Biwidus liess es sich nicht nehmen und reiste nach Männedorf um
zu sehen, wie die Geschichte um etwas Arsenik und die Brewsterschen Spitzen
durch das TZ umgesetzt worden war.
Als erstes besticht das Bühnenbild. Die kleine Bühne im Kirchgemeindehaus
wurde in seiner ganzen Tiefe ausgenützt. Wie im Orginal spielt das Stück
auch in einem einzigen Raum, der Stube der Schwestern Brewster. Vier Türen
führen in die einzelnen Aussenräume, womit es ein Kommen und Gehen gibt.
Die altmodische Einrichtung wurde von Babette Stutz mit viel Liebe zum Detail
zusammengestellt, sie ist zusammen mit den Kostümen (Dodo Schneider) sicher eine
der Stärken des Stücks.
Der künstlerische Leiter des TZ, Markus Emmenegger, führte seine Akteure in
seiner ersten Regiearbeit souverän durch das bekannte Stück. Der ganze Irrsinn
der Familie Brewster kam bildhaft hervor. Sowohl die Schwestern (gespielt
von Valerie Steinmann und Edith Golay), als auch der liebenswürdige Irre
Teddy Roosevelt-Brewster überzeugten mit ihrer Leistung. Die Widersprüchlichkeit
der zugleich philantropen und massenmordenden
Schwestern wurde glaubhaft übermittelt. Auch die beiden Gangster, die natürlich mit
ihren Vorbildern Karloff und Lorre zu kämpfen hatten, steigerten sich im Laufe
des Stückes zu wahrhaft tragikomischen Figuren. Björge Hehner als Jonathan wirkte
mit der Zeit sogar echt gefährlich. Die Nebenrollen waren sinnvoll besetzt, obschon
vielleicht Mortimers Verlobte Helen als unschuldiger Engel nicht ganz durchkam.
Etwas enttäuschend war zweifelsohne Urs Bosshardt als Quasi-Neffe Mortimer. Er wurde
offensichtlich von seinem Vorgänger Cary Grant erdrückt, der in "Arsen und
Spitzenhäubchen" eine seiner überhaupt besten Auftritte gehabt hatte. Bosshardt
wirkte etwas plump, unglaubwürdig und eingefroren, als es darum ging, die
wirklich skurille Situation mit ein paar absolut verständnislosen Grimassen
zu unterlegen. Trotz allem musste ich zugeben, dass er sich den Umständen
entsprechend wacker geschlagen hatte, Grant ist schlicht nicht zu überbieten.
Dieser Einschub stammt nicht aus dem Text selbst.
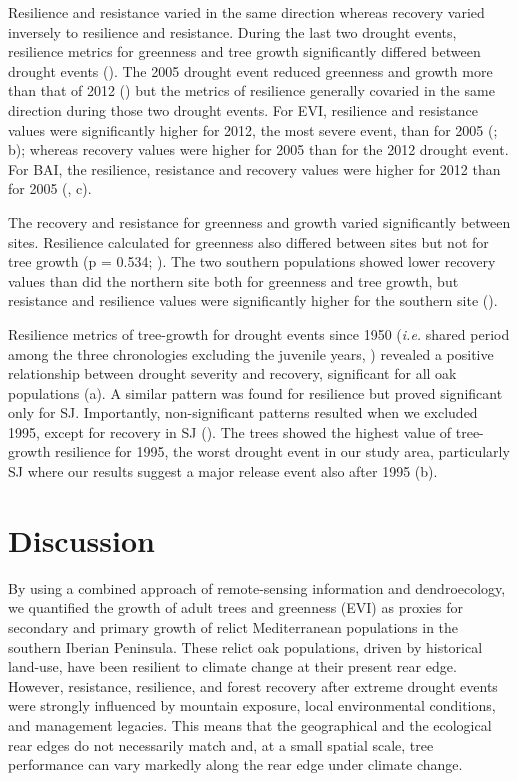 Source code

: Resilience and resistance varied in the same direction whereas recovery varied inversely to resilience and resistance. During the last two drought events, resilience metrics for greenness and tree growth significantly differed between drought events (). The 2005 drought event reduced greenness and growth more than that of 2012 () but the metrics of resilience generally covaried in the same direction during those two drought events. For EVI, resilience and resistance values were significantly higher for 2012, the most severe event, than for 2005 (; b); whereas recovery values were higher for 2005 than for the 2012 drought event. For BAI, the resilience, resistance and recovery values were higher for 2012 than for 2005 (, c).

The recovery and resistance for greenness and growth varied significantly between sites. Resilience calculated for greenness also differed between sites but not for tree growth (p = 0.534; ). The two southern populations showed lower recovery values than did the northern site both for greenness and tree growth, but resistance and resilience values were significantly higher for the southern site ().

Resilience metrics of tree-growth for drought events since 1950 (\emph{i.e.} shared period among the three chronologies excluding the juvenile years, ) revealed a positive relationship between drought severity and recovery, significant for all oak populations (a). A similar pattern was found for resilience but proved significant only for SJ. Importantly, non-significant patterns resulted when we excluded 1995, except for recovery in SJ (). The trees showed the highest value of tree-growth resilience for 1995, the worst drought event in our study area, particularly SJ where our results suggest a major release event also after 1995 (b).

\section{Discussion}\label{sec:dendro:Discussion}
By using a combined approach of remote-sensing information and dendroecology, we quantified the growth of adult trees and greenness (EVI) as proxies for secondary and primary growth of relict Mediterranean \Qpy populations in the southern Iberian Peninsula. These relict oak populations, driven by historical land-use, have been resilient to climate change at their present rear edge. However, resistance, resilience, and forest recovery after extreme drought events were strongly influenced by mountain exposure, local environmental conditions, and management legacies. This means that the geographical and the ecological rear edges do not necessarily match and, at a small spatial scale, tree performance can vary markedly along the rear edge under climate change.


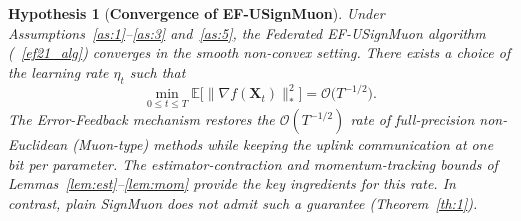 \documentclass{article}
\newtheorem{hypothesis}{Hypothesis}
\begin{document}
\begin{hypothesis}[\textbf{Convergence of EF-USignMuon}]\label{hyp:1}
Under Assumptions~\ref{as:1}--\ref{as:3} and~\ref{as:5}, the Federated EF-USignMuon algorithm (~\cref{ef21_alg}) converges in the smooth non-convex setting. There exists a choice of the learning rate $\eta_t$ such that
\begin{equation}
\min_{0 \le t \le T}\mathbb{E}\bigl[\|\nabla f(\mathbf{X}_t)\|_*^2\bigr]
= \mathcal{O}\bigl(T^{-1/2}\bigr).
\end{equation}
The Error-Feedback mechanism restores the $\mathcal{O}(T^{-1/2})$ rate of full-precision non-Euclidean (Muon-type) methods while keeping the uplink communication at one bit per parameter. The estimator-contraction and momentum-tracking bounds of Lemmas~\ref{lem:est}--\ref{lem:mom} provide the key ingredients for this rate. In contrast, plain SignMuon does not admit such a guarantee (Theorem~\ref{th:1}).
\end{hypothesis}
\end{document}
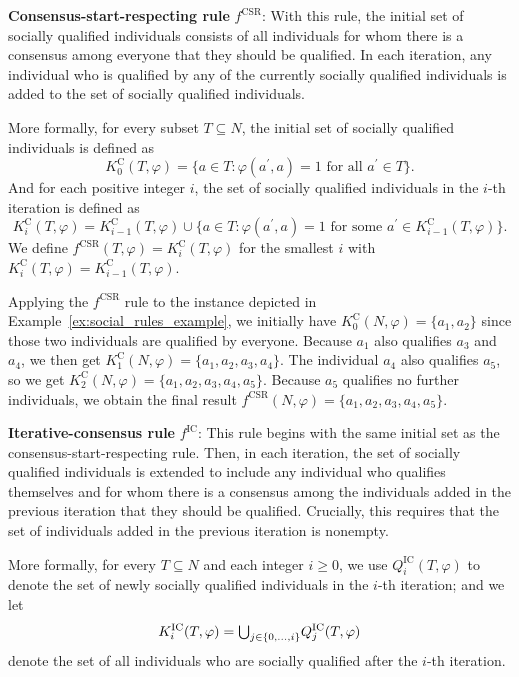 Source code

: \documentclass[
    12pt,               %
    a4paper,            %
    bibtotoc,           %
    pointlessnumbers,   %
    ngerman,            %
    titlepage,          %
    leqno,              %
    ]{scrarticle}       %
\newcommand\exref{Example~\ref}
\begin{document}
\textbf{Consensus-start-respecting rule} $f^{\text{CSR}}$: With this rule, the initial set of socially qualified individuals consists of all individuals for whom there is a consensus among everyone that they should be qualified. In each iteration, any individual who is qualified by any of the currently socially qualified individuals is added to the set of socially qualified individuals.

More formally, for every subset $T \subseteq N$, the initial set of socially qualified individuals is defined as
$$
K^{\text{C}}_0(T, \varphi) = \{ a \in T : \varphi(a^\prime, a) = 1 \text{ for all } a^\prime \in T \}.
$$
And for each positive integer $i$, the set of socially qualified individuals in the $i$-th iteration is defined as
$$
K^{\text{C}}_i(T, \varphi) = K^{\text{C}}_{i-1}(T, \varphi) \cup \{ a \in T : \varphi(a^\prime, a) = 1 \text{ for some } a^\prime \in K^{\text{C}}_{i-1}(T, \varphi) \}.
$$
We define $f^{\text{CSR}}(T, \varphi) = K^{\text{C}}_i(T, \varphi)$ for the smallest $i$ with $K^{\text{C}}_i(T, \varphi) = K^{\text{C}}_{i-1}(T, \varphi)$.

Applying the $f^{\text{CSR}}$ rule to the instance depicted in \exref{ex:social_rules_example}, we initially have $K^{\text{C}}_0(N, \varphi) = \{ a_1, a_2 \}$ since those two individuals are qualified by everyone. Because $a_1$ also qualifies $a_3$ and $a_4$, we then get $K^{\text{C}}_1(N, \varphi) = \{ a_1, a_2, a_3, a_4 \}$. The individual $a_4$ also qualifies $a_5$, so we get $K^{\text{C}}_2(N, \varphi) = \{ a_1, a_2, a_3, a_4, a_5 \}$. Because $a_5$ qualifies no further individuals, we obtain the final result $f^{\text{CSR}}(N, \varphi) = \{ a_1, a_2, a_3, a_4, a_5 \}$.



\textbf{Iterative-consensus rule} $f^{\text{IC}}$: This rule begins with the same initial set as the consensus-start-respecting rule. Then, in each iteration, the set of socially qualified individuals is extended to include any individual who qualifies themselves and for whom there is a consensus among the individuals added in the previous iteration that they should be qualified. Crucially, this requires that the set of individuals added in the previous iteration is nonempty.

More formally, for every $T \subseteq N$ and each integer $i \geq 0$, we use $Q^{\text{IC}}_i(T, \varphi)$ to denote the set of newly socially qualified individuals in the $i$-th iteration; and we let
$$
K^{\text{IC}}_i(T, \varphi) = \mathsmaller{\bigcup}_{j \in \{ 0, \ldots, i \}} Q^{\text{IC}}_j(T, \varphi)
$$
denote the set of all individuals who are socially qualified after the $i$-th iteration.
\end{document}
Deshalb würde ich Bosshardt vorschlagen, dass er Capras Film mal schauen
sollte, vielleicht würde das seine Rolle aufwerten.
"Arsen und Spitzenhäubchen" ist einerseits eine Parodie auf die
Gruselfilme der Dreissigerjahre, aber auch ein Balanceakt zwischen
Irrsinn und makabrem Humor. Das TZ hat mit diesem Stück solide
Bühnenabreit geleistet und wird damit auch einen grossen Erfolg
verbucht haben. Das ist wichtig für dieses Theater, das sich von
Beiträgen von Gemeinden und Privatpersonen finanziert und kaum ein
grosses finanzielles Polster hat. Nach "D'Wiiberversammlig" war
"Arsen und Spitzenhäubchen" mein zweites Stück des TZ. Ich muss
sagen: das Ensemble machte für wenig Geld und mit
begrenzten Mitteln kulturell hochstehendes
Theater. Es ist unterstützungswürdig in einer Zeit, wo an allen Ecken und Enden
der Kultur gespart wird.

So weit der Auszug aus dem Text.